The international aid dropped by parachute became a controversial means of alleviating the humanitarian catastrophe in Gazasubjected to a ground siege by Israel in its war against Hamas, after the death of 18 Palestinians who were trying of pick up packages.
Hamas authorities called on Tuesday to “immediately cease” these shipments and open land access after announcing the deaths, twelve of them of people who were trying to recover supplies. that fell in the Mediterranean.
When the parachutes hit the water, they launched themselves there and some did not return
The sea was rough and the inhabitants who entered it did not know how to swim, witnesses said. “When the parachutes fell into the water, they jumped there and some did not return,” Uday Nasar told AFP, returning the next day to the same Al Sudania beach, north of Gaza City, to try his luck again. .
Six more people died on Monday in stampedes related to the arrival of this aid, according to authorities.
On March 8, five people were killed and ten injured in the Al Shati refugee camp, hit by packages whose parachutes did not open, witnesses and hospital sources said.
“We warn the countries that carry out these operations of the danger, because some falls into the sea, another in the Palestinian territories and another in dangerous areas, endangering the lives of hungry civilians,” highlighted the press office of the government of Hamas.
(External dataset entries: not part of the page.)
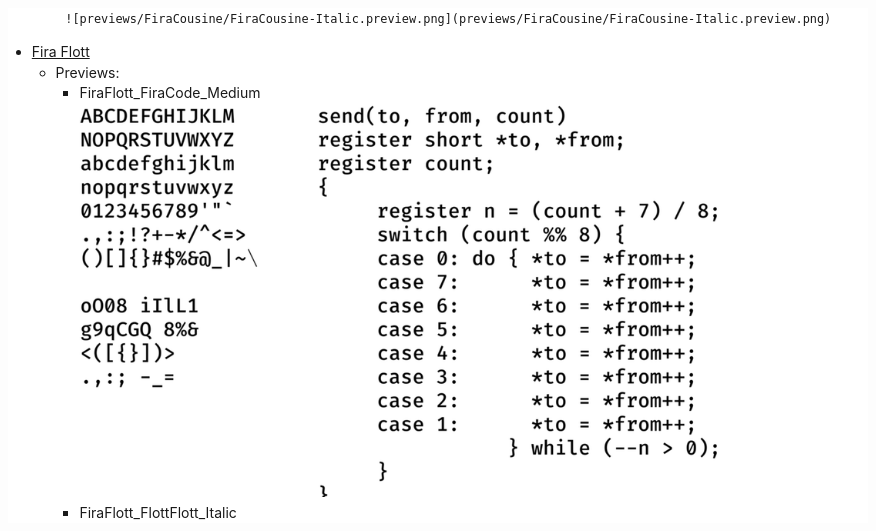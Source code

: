             ![previews/FiraCousine/FiraCousine-Italic.preview.png](previews/FiraCousine/FiraCousine-Italic.preview.png)
-   [Fira Flott](https://github.com/kosimst/FiraFlott)
    -   Previews:
        -   FiraFlott_FiraCode_Medium<br>
            ![previews/FiraFlott/FiraFlott_FiraCode_Medium.preview.png](previews/FiraFlott/FiraFlott_FiraCode_Medium.preview.png)
        -   FiraFlott_FlottFlott_Italic<br>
“The primary concern is the safety of the recipients,” Jeremy Anderson, a lieutenant colonel in the US Air Force, recently explained to AFP during a mission.
“We make sure that if the parachute doesn't open, it ends up in the sea and doesn't hurt anyone,” he said.
You have to use the roads
Israel declared war on Hamas in retaliation for the incursion of Islamist militants that on October 7 killed some 1,160 people in the south of the country, mostly civilians.according to an AFP count based on official figures.
The Israeli military campaign in Gaza, under Israeli blockade, has so far caused nearly 32,500 deaths, according to the latest balance sheet from the Ministry of Health of the Hamas government in Gaza.
The parachute packages, carried by Jordanian, Egyptian, French or American planes, are marked with small flags of the donors: the United Arab Emirates, France, Belgium, Germany or the United States.
The recipients are the 300,000 people who remain in northern Gaza, where trucks entering from the south rarely arrive.
The Israeli government agency Cogat recorded 44 airdrops. A method that, it is estimated, does not compensate in any way for what would be a normal road flow.
“The situation is so desperate that any help is welcome, as long as it arrives safely,” UNICEF spokesman James Elder stressed on Tuesday from Rafah, in the south of the Strip.
“Food aid is usually launched when people are isolated, hundreds of kilometers from everything. Here, the help that is needed is just a few kilometers away. You have to use the roads!” he added.
Calls for Israel to open road crossings and ease restrictions are multiplying.
According to the UN, before the war at least 500 trucks a day entered Gaza, compared to 150 today.
“The (parachute) drops are an easy temporary measure. But they are not the solution,” says Shira Efron, a researcher at the American think tank Israel Policy Forum.
For her, “they are a means for countries to show that they are doing something.”
“They are a means of indirect pressure on Israel and of publicity for the countries that make them, especially for the United States, knowing that they are of little or no use,” confirms an international NGO present in Gaza.
Washington stressed on Tuesday its intention to continue carrying them out, while “working to increase the arrival of assistance by land.”
According to the US military, a ship – which left Virginia – is on its way to install a floating dock in Gaza.